Securities and Exchange Board of India (SEBI) vide it’s Circular dated September 19th, 2022, had come out with Framework on Social Stock Exchange (SSE). Let us have a basic understanding of SSE and how these exchanges will help the social sector in near future.
The purpose of having SSE is to open an additional window for eligible organizations to raise funds to achieve their objectives in a transparent and organized manner. Necessary changes were made in the Securities and Exchange Board of India (Issue of Capital and Disclosure Requirements) Regulations, 218, Securities and Exchange Board of India (Listing Obligations and Disclosure Requirements) Regulations, 2015, and Securities and Exchange Board of India (Alternative Investment Funds) Regulations, 2012 to provide a broad framework for Social Stock Exchange. Unlike CSR where funds are earmarked for allowable social spending by corporate houses through their own committees or through eligible organizations, the funds raised through SSE can be spent by Charitable organizations with certain eligibility criteria.
Not-for-profit organizations (NPO) with the undermentioned eligibility criteria can register with the SSE for raising funds. The conditions are:
- A charitable trust registered under the public trust statute of the relevant state.
- A charitable trust registered under Societies Registration Act, 1960
- A charitable trust registered under the Indian Trust Act, 1882
- A company incorporated under section 8 of the Companies Act 2013.
In addition to the above basic requirement, the charitable organization must disclose governing documents like Memorandum of Association, Articles of Association, Governing body, and the ownership details, also Registration certificate issued by Income tax department u/s 12A/12AA/12AB issued under the Income Tax Act, 1961 and must be valid at least for next 12 months and does not have a notice or ongoing scrutiny by Income Tax Department. Must have valid PAN, Minimum 3 years of existence with valid 80G registration, and must fulfil requirements with Regulation 292E of issue of Capital and Disclosure Requirement, 2018.
One more condition is that during the immediate previous financial year as per audited accounts receipts must be at least Rs 10 lakhs and spending Rs 50 lakhs.
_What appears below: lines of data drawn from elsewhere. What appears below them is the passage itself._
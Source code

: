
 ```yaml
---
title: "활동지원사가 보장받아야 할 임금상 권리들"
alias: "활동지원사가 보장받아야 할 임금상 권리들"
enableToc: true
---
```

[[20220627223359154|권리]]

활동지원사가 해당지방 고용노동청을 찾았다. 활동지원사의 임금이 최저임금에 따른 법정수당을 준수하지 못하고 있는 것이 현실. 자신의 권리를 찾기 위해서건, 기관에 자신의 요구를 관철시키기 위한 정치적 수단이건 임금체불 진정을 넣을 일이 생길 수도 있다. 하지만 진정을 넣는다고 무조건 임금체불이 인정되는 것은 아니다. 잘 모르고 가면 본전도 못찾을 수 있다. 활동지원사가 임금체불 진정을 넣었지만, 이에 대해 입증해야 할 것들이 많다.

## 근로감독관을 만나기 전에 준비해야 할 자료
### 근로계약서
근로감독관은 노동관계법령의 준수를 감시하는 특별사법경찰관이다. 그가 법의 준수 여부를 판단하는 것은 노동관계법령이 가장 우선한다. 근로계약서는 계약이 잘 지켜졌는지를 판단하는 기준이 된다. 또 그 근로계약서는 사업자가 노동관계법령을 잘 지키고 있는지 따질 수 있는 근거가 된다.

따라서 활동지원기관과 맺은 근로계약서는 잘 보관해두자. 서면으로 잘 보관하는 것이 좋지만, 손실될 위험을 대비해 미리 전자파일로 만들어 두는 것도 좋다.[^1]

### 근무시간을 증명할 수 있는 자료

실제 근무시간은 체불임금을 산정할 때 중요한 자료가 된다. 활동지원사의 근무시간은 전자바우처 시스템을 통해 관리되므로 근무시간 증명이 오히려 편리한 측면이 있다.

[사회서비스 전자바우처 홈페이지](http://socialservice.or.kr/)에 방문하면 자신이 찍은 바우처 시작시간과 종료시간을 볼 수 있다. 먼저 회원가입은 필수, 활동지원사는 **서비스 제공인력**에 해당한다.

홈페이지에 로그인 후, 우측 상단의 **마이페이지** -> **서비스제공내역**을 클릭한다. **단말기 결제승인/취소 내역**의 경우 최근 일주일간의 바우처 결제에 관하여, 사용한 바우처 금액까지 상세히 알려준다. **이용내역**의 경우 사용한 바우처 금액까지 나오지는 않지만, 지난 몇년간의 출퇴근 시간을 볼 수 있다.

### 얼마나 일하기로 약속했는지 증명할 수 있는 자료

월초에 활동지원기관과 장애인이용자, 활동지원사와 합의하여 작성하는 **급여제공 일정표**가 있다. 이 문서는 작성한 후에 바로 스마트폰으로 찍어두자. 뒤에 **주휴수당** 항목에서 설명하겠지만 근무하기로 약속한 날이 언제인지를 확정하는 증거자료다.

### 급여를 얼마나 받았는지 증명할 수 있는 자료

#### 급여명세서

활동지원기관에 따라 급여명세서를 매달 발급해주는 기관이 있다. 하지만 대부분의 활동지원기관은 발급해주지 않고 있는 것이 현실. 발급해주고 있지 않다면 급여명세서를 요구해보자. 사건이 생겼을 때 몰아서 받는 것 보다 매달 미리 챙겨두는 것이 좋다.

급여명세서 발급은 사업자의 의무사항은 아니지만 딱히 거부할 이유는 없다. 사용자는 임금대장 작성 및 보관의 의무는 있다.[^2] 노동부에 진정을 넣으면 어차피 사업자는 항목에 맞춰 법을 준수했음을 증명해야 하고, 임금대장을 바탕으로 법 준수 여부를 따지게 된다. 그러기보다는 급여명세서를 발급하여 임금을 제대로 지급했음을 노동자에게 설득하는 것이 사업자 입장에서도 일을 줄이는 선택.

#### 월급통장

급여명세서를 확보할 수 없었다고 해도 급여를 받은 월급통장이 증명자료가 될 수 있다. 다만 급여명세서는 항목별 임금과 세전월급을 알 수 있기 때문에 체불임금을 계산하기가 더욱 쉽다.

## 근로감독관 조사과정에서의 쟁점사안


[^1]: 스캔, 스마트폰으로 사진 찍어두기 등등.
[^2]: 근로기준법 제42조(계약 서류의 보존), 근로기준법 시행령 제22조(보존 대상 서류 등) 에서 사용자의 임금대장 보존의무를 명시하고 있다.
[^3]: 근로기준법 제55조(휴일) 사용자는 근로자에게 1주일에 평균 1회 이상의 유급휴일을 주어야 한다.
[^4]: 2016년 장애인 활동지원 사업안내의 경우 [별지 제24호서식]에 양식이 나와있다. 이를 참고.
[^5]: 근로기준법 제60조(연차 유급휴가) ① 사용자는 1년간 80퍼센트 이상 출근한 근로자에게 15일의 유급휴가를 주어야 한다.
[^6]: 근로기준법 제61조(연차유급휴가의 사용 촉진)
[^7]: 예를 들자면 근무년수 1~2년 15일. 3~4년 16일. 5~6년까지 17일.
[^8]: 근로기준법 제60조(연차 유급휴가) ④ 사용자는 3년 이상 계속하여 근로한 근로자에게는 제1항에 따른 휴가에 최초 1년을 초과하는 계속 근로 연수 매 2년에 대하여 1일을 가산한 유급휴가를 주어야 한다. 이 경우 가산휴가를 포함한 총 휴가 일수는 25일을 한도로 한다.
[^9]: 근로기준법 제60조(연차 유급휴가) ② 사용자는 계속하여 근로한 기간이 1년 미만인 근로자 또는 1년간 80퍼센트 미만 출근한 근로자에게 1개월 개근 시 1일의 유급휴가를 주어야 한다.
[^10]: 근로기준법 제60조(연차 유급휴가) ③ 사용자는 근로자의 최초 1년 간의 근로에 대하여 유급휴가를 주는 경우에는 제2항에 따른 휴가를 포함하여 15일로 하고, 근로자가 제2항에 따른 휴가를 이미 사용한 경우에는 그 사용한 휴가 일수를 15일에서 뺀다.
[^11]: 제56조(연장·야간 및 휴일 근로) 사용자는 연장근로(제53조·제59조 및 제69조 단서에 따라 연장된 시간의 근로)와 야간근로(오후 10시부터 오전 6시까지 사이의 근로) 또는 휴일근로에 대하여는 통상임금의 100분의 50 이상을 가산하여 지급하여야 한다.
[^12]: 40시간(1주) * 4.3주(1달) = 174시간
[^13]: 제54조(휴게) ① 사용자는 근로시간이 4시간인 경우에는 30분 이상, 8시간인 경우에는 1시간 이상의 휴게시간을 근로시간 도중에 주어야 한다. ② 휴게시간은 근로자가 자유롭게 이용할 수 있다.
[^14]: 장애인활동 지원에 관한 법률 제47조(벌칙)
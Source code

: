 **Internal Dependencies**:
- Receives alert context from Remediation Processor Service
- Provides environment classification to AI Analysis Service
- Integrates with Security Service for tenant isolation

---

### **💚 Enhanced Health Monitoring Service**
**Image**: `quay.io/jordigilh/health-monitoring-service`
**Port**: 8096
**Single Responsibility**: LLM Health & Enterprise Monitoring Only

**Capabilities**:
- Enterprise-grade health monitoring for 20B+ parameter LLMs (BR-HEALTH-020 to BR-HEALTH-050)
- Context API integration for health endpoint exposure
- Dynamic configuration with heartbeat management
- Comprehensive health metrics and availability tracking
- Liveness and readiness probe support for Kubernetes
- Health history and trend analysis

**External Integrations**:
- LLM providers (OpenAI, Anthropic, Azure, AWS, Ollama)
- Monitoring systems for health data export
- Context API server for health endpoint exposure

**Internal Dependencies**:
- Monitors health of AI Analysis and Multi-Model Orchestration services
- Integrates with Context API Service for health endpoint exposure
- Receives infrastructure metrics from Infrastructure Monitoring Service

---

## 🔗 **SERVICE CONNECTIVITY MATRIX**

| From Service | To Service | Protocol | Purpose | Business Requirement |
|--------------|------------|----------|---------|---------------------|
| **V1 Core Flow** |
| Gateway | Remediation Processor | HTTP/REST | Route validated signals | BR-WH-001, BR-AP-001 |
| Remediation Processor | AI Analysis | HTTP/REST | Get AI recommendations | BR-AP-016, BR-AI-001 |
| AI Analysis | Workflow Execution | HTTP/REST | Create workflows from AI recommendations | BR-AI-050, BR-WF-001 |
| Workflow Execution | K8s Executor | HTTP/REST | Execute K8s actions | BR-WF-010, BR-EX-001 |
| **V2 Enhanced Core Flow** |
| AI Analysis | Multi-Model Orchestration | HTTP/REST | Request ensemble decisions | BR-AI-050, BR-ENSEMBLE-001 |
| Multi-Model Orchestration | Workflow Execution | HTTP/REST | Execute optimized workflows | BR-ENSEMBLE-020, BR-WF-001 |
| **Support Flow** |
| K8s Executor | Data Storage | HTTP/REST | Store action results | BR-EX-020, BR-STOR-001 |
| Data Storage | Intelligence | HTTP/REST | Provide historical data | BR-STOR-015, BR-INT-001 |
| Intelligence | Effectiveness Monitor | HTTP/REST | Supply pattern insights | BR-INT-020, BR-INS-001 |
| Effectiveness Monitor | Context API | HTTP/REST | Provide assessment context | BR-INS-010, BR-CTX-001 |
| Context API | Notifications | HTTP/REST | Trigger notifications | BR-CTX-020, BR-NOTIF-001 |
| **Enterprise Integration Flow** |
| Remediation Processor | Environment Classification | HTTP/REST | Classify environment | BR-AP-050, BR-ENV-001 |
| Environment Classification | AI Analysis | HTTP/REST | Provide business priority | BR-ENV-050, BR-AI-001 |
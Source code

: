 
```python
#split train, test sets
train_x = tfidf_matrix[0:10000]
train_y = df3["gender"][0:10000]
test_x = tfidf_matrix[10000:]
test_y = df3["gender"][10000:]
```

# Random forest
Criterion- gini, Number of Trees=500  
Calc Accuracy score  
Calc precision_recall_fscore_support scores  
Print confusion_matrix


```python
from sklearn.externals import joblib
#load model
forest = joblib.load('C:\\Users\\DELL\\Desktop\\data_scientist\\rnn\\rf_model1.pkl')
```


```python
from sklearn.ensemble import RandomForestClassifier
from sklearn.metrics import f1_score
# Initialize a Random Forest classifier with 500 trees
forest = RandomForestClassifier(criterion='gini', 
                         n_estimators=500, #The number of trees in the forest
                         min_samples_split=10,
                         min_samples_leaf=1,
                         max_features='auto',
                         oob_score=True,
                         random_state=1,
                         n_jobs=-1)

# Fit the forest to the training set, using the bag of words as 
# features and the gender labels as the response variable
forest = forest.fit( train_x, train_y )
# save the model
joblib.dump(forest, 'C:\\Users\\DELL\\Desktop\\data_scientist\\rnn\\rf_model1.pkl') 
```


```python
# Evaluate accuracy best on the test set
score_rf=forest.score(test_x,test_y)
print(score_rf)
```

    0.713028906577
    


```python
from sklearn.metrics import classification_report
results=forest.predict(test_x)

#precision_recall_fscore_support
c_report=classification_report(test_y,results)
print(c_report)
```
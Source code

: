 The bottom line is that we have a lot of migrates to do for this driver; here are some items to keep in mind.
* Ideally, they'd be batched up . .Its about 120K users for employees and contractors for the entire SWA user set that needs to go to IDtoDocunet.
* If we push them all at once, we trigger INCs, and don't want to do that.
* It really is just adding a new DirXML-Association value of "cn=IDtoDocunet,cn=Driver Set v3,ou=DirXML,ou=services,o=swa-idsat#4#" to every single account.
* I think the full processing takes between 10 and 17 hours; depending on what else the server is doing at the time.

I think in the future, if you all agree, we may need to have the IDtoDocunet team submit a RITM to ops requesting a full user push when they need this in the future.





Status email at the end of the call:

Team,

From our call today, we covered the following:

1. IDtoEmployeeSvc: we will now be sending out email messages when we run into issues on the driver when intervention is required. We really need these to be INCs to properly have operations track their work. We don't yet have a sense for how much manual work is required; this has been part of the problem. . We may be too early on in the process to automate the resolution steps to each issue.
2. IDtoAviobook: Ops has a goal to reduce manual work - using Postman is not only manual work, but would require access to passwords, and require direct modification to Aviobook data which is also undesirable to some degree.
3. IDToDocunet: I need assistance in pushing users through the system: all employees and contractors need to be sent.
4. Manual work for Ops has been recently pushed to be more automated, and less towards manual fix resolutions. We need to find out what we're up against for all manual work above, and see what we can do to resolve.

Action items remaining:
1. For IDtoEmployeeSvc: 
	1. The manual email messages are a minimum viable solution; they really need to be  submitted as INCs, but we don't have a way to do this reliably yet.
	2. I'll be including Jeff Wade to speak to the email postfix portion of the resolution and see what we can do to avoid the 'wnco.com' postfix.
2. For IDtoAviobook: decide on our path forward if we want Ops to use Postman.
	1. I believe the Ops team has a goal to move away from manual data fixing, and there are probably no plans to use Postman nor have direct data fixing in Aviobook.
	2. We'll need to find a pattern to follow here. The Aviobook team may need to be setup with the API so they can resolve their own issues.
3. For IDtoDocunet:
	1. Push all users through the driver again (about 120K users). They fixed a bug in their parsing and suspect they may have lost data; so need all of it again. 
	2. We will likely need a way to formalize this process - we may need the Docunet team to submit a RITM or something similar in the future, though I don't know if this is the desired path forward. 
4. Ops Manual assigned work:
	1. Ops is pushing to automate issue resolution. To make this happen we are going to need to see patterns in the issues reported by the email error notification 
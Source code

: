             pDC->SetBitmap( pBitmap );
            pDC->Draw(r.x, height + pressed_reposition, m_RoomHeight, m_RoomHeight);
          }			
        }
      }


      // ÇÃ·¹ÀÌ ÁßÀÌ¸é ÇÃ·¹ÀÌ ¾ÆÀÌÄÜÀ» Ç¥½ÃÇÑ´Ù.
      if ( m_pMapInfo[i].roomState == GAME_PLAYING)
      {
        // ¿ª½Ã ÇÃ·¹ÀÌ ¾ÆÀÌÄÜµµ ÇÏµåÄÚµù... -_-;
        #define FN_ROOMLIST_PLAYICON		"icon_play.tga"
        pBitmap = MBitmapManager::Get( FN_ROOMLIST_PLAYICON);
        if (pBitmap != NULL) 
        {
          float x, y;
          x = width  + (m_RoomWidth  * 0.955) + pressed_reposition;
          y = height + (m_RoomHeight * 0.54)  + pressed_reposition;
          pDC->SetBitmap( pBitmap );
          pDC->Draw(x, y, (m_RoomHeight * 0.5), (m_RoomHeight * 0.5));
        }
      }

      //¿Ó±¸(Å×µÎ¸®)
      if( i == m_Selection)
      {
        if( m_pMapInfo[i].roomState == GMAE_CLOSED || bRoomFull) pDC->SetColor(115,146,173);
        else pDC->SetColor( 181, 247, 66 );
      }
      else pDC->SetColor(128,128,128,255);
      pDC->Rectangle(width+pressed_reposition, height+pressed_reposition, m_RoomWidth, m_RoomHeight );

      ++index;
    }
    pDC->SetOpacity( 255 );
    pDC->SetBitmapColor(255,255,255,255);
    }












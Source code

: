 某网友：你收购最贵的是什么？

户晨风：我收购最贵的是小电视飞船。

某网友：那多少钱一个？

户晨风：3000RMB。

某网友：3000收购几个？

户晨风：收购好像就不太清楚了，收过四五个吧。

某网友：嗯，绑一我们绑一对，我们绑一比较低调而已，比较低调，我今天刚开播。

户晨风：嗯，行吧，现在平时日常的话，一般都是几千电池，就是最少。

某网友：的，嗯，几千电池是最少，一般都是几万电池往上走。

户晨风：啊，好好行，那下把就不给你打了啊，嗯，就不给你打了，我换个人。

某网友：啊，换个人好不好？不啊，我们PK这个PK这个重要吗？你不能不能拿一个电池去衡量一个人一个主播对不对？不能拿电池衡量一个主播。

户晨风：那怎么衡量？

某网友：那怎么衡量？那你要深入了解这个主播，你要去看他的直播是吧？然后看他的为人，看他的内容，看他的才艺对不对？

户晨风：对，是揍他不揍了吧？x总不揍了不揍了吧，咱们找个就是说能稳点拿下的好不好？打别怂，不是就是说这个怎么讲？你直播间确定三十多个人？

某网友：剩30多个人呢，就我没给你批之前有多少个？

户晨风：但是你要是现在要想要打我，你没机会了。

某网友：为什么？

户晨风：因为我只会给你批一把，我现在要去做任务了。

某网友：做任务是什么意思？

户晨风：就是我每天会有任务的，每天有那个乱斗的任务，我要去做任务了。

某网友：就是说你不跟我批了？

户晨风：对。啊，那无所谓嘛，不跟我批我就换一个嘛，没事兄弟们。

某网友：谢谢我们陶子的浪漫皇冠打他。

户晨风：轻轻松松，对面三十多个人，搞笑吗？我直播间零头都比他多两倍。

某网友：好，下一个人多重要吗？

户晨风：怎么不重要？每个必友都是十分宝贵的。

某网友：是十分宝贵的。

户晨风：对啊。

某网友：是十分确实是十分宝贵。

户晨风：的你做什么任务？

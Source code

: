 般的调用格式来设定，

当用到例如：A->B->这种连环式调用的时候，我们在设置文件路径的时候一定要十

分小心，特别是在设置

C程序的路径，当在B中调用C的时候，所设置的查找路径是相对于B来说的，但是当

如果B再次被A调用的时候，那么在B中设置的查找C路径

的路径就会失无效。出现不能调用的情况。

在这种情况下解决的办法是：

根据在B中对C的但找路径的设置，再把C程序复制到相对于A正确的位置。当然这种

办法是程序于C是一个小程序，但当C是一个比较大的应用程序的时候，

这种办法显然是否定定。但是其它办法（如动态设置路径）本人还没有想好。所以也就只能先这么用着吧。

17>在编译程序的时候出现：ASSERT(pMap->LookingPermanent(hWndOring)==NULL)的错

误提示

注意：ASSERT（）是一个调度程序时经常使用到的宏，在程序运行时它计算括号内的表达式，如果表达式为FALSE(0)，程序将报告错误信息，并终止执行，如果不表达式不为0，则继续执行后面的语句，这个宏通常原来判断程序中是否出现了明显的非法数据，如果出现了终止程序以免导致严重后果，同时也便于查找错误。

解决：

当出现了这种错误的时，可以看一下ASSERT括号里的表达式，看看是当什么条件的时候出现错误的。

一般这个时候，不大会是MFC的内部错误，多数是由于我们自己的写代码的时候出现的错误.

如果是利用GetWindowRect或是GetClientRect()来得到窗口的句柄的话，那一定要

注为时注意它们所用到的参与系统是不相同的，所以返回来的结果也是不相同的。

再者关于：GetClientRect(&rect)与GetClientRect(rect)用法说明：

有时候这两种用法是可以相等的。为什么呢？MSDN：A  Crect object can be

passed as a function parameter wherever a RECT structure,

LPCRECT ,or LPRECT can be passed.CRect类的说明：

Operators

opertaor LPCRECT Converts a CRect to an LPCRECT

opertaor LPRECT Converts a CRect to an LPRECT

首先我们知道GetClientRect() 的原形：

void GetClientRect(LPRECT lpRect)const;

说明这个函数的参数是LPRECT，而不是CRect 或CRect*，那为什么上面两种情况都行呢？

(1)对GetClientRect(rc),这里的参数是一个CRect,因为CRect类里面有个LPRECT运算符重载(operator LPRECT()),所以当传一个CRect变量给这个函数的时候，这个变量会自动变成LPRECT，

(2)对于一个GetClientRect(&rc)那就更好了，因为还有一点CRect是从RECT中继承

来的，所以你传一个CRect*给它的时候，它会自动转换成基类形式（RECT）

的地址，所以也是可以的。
Once a charitable institution fulfils the above conditions can raise funds by issuing Zero Coupon Zero Principal bonds through the social stock exchange. To raise funds by issuance of Zero Coupon Zero Principal Instruments in terms of Regulation 292K (1) of the ICDR Regulations following disclosures need to be made as clearly as possible for the sake of transparency on the undermentioned facts:
- Vision of the organization.
- Target Segment of the society.
- Strategy formulation to the achievement of goals
- Governance, details of the governing body of the organization with ownership, if any, details
- Management- Key managerial personnel with the delegation of responsibilities.
- Operation: the organization needs to have a physical existence, operational with addresses for inspection/visit purposes.
- Finance: Disclosure of the latest three year’s financial statement complying with the guidelines for Not for Profit issued by ICAI.
- Compliance: disclosures with respect to compliance with irregularities reported by auditors.
- Credibility: Documents like PAN, 12A/12AA/12AB certificate, FCRA certificate and returns, remuneration to governing members.
- Social Impact: Details of past social impact in terms of parameters specified in Para D (5) of this circular.
- Risks: Expected risks that the management feels can impact on the institution and possible solutions.
The above discussion gives us a fair idea about the newly brought changes in raising funds by Not-for-Profit Organizations/Charitable Institutions to overcome financial difficulties and to achieve their objectives with full transparency in their work.